● **What to work on**
Please reproduce exactly the lines from the start of the records through the one containing "- Au centre, Omeka", and nothing more.

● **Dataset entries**
# # # #
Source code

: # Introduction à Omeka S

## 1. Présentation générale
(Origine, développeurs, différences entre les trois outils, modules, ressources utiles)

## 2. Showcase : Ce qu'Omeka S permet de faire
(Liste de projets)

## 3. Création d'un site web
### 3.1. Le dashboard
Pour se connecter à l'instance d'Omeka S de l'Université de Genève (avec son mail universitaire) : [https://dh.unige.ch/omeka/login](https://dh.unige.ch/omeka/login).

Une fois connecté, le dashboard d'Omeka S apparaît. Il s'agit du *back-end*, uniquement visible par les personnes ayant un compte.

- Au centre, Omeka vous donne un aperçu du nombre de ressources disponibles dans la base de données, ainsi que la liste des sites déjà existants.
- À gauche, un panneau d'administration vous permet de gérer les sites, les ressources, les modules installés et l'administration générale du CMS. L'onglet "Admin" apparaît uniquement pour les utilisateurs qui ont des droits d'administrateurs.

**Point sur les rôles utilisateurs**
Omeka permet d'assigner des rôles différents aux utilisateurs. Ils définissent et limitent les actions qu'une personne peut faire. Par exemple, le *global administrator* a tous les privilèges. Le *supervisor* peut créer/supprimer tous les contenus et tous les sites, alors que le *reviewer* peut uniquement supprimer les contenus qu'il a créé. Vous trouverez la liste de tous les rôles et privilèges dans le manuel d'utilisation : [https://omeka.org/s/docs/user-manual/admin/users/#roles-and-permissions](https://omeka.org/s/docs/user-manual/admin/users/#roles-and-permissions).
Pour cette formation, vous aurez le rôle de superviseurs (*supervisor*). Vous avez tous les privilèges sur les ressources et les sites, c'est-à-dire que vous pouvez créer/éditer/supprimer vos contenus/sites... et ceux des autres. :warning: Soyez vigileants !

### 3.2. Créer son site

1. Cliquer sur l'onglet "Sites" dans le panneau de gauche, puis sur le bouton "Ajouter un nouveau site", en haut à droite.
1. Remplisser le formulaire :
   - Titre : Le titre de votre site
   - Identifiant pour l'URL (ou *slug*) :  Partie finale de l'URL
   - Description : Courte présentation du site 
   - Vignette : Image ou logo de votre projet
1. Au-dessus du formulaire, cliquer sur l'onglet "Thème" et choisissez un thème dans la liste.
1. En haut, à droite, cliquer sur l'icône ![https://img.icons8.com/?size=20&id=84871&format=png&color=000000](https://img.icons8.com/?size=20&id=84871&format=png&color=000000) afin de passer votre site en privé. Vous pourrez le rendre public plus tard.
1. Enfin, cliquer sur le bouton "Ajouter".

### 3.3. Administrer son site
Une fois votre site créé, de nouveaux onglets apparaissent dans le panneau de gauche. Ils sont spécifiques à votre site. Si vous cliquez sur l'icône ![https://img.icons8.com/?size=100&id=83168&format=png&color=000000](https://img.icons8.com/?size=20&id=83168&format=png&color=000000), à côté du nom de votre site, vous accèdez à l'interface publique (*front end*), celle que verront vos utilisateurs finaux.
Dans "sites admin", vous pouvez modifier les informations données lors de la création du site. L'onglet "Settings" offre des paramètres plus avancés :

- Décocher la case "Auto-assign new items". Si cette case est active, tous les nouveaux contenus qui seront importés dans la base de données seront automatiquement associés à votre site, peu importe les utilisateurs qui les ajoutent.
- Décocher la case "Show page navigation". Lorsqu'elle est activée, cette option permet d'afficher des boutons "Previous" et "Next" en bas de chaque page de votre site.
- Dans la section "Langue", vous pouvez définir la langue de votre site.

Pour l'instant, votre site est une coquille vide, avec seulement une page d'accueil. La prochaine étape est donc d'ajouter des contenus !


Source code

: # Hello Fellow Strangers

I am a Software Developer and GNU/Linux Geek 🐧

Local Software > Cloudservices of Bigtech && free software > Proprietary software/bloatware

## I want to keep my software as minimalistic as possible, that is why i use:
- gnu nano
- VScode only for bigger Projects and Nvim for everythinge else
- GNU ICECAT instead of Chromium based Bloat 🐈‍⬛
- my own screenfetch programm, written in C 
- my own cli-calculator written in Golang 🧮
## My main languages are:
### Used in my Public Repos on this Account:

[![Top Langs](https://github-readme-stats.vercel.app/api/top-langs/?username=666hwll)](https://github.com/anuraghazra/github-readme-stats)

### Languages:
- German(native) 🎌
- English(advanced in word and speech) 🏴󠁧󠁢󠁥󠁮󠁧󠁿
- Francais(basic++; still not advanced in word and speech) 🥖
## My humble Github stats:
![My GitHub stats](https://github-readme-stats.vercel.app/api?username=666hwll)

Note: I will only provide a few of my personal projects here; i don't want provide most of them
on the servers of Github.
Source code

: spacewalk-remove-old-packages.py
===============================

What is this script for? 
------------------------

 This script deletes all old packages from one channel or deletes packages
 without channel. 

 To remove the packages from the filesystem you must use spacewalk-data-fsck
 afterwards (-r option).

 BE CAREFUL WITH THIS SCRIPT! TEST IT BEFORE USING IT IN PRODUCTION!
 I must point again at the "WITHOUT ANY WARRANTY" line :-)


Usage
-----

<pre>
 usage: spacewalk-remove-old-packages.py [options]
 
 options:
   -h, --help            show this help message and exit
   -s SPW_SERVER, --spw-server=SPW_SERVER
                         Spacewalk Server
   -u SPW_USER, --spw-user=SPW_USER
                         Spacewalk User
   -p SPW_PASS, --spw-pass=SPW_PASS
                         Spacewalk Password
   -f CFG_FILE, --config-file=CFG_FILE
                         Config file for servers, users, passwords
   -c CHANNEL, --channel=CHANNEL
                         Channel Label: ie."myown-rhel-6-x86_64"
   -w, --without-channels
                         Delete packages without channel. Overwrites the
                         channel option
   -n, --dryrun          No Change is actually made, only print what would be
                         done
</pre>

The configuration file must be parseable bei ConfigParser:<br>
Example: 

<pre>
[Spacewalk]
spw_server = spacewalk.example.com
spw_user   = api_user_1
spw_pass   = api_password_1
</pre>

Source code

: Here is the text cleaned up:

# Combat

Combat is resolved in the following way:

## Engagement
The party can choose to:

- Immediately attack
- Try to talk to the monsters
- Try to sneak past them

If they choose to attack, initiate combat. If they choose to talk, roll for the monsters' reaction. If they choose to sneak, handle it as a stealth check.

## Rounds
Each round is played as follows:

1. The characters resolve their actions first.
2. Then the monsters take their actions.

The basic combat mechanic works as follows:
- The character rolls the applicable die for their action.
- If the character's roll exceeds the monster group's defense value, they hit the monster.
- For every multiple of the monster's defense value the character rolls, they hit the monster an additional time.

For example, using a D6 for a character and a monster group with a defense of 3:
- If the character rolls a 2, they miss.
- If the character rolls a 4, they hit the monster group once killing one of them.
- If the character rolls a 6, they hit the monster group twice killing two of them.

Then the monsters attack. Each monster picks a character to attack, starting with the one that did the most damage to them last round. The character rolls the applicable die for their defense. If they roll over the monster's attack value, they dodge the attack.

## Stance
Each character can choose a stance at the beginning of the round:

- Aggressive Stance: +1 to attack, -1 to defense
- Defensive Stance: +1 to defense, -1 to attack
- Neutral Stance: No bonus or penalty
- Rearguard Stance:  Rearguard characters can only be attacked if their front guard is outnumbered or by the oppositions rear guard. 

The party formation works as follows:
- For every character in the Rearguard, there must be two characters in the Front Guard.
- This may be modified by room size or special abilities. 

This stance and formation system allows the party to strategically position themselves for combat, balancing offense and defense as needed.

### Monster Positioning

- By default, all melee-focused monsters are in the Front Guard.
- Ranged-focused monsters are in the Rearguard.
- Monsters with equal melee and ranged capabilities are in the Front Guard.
# # # #
● **Solution to the exercise**
Source code

: # Introduction à Omeka S

## 1. Présentation générale
(Origine, développeurs, différences entre les trois outils, modules, ressources utiles)

## 2. Showcase : Ce qu'Omeka S permet de faire
(Liste de projets)

## 3. Création d'un site web
### 3.1. Le dashboard
Pour se connecter à l'instance d'Omeka S de l'Université de Genève (avec son mail universitaire) : [https://dh.unige.ch/omeka/login](https://dh.unige.ch/omeka/login).

Une fois connecté, le dashboard d'Omeka S apparaît. Il s'agit du *back-end*, uniquement visible par les personnes ayant un compte.

- Au centre, Omeka vous donne un aperçu du nombre de ressources disponibles dans la base de données, ainsi que la liste des sites déjà existants.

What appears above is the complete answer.